Dataset entries:

:::

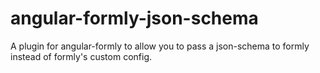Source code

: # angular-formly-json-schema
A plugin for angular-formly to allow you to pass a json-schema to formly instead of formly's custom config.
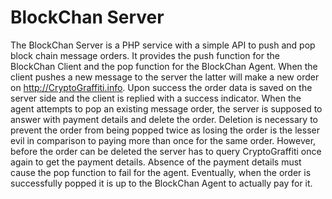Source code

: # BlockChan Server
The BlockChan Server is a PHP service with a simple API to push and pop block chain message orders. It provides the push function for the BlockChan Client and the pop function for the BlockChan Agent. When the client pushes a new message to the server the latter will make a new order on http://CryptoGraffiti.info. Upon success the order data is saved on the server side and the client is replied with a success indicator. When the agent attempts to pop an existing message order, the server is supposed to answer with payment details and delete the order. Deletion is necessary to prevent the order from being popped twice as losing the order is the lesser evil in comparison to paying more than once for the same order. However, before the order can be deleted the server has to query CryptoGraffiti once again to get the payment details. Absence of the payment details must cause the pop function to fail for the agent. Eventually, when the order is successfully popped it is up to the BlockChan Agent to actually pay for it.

:::

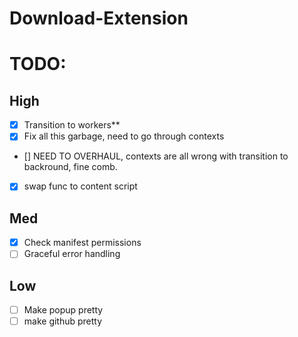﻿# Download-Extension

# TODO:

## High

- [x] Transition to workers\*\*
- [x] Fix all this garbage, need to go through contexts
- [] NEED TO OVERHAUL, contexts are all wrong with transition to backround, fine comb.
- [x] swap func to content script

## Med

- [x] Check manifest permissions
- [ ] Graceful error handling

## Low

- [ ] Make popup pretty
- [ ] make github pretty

:::

## WORK REQUIRED
In the entries above, find the lines containing the word "angular" and say how many there are, with no other words.

## YOUR RESPONSE
2